What you will do
Restate all of the entries verbatim.
(Records shown Opens)
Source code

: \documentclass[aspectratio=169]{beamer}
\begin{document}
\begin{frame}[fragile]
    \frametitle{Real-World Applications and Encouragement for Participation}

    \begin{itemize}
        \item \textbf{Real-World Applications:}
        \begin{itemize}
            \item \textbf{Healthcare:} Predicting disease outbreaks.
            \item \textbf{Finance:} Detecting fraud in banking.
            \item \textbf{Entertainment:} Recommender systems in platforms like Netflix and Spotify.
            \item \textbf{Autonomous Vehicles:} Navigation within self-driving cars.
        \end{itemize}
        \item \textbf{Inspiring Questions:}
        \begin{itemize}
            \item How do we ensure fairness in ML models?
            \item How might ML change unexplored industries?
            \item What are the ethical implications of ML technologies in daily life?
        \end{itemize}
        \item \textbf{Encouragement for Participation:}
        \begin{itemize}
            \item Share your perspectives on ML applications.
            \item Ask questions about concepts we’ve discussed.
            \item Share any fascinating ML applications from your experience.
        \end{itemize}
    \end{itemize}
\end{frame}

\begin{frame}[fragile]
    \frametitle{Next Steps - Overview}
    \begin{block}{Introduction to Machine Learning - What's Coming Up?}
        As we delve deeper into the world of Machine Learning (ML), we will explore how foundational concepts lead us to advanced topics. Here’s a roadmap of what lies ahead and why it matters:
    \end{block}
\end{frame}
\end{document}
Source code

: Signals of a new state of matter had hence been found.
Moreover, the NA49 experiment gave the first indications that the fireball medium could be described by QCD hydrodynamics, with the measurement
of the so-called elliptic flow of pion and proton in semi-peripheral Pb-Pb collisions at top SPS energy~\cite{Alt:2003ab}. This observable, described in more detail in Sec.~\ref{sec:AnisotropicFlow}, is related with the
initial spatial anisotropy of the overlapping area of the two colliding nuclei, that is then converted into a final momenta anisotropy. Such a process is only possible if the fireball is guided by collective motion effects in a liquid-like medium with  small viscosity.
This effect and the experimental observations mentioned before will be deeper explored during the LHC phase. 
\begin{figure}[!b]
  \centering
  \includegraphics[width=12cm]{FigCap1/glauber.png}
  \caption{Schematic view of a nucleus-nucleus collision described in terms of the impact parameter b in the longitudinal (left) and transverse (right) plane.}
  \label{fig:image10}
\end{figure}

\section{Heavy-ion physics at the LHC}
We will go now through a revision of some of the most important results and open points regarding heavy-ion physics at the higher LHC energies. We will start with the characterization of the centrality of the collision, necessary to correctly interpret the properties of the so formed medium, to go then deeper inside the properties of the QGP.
(Records shown Closes)
Solution
Source code

: \documentclass[aspectratio=169]{beamer}
\begin{document}
\begin{frame}[fragile]
    \frametitle{Real-World Applications and Encouragement for Participation}

    \begin{itemize}
        \item \textbf{Real-World Applications:}
        \begin{itemize}
            \item \textbf{Healthcare:} Predicting disease outbreaks.
            \item \textbf{Finance:} Detecting fraud in banking.
            \item \textbf{Entertainment:} Recommender systems in platforms like Netflix and Spotify.
            \item \textbf{Autonomous Vehicles:} Navigation within self-driving cars.
        \end{itemize}
        \item \textbf{Inspiring Questions:}
        \begin{itemize}
            \item How do we ensure fairness in ML models?
            \item How might ML change unexplored industries?
            \item What are the ethical implications of ML technologies in daily life?
        \end{itemize}
        \item \textbf{Encouragement for Participation:}
        \begin{itemize}
            \item Share your perspectives on ML applications.
            \item Ask questions about concepts we’ve discussed.
            \item Share any fascinating ML applications from your experience.
        \end{itemize}
    \end{itemize}
\end{frame}

\begin{frame}[fragile]
    \frametitle{Next Steps - Overview}
    \begin{block}{Introduction to Machine Learning - What's Coming Up?}
        As we delve deeper into the world of Machine Learning (ML), we will explore how foundational concepts lead us to advanced topics. Here’s a roadmap of what lies ahead and why it matters:
    \end{block}
\end{frame}
\end{document}
Source code

: Signals of a new state of matter had hence been found.
Moreover, the NA49 experiment gave the first indications that the fireball medium could be described by QCD hydrodynamics, with the measurement
of the so-called elliptic flow of pion and proton in semi-peripheral Pb-Pb collisions at top SPS energy~\cite{Alt:2003ab}. This observable, described in more detail in Sec.~\ref{sec:AnisotropicFlow}, is related with the
initial spatial anisotropy of the overlapping area of the two colliding nuclei, that is then converted into a final momenta anisotropy. Such a process is only possible if the fireball is guided by collective motion effects in a liquid-like medium with  small viscosity.
This effect and the experimental observations mentioned before will be deeper explored during the LHC phase. 
\begin{figure}[!b]
  \centering
  \includegraphics[width=12cm]{FigCap1/glauber.png}
  \caption{Schematic view of a nucleus-nucleus collision described in terms of the impact parameter b in the longitudinal (left) and transverse (right) plane.}
  \label{fig:image10}
\end{figure}

\section{Heavy-ion physics at the LHC}
We will go now through a revision of some of the most important results and open points regarding heavy-ion physics at the higher LHC energies. We will start with the characterization of the centrality of the collision, necessary to correctly interpret the properties of the so formed medium, to go then deeper inside the properties of the QGP.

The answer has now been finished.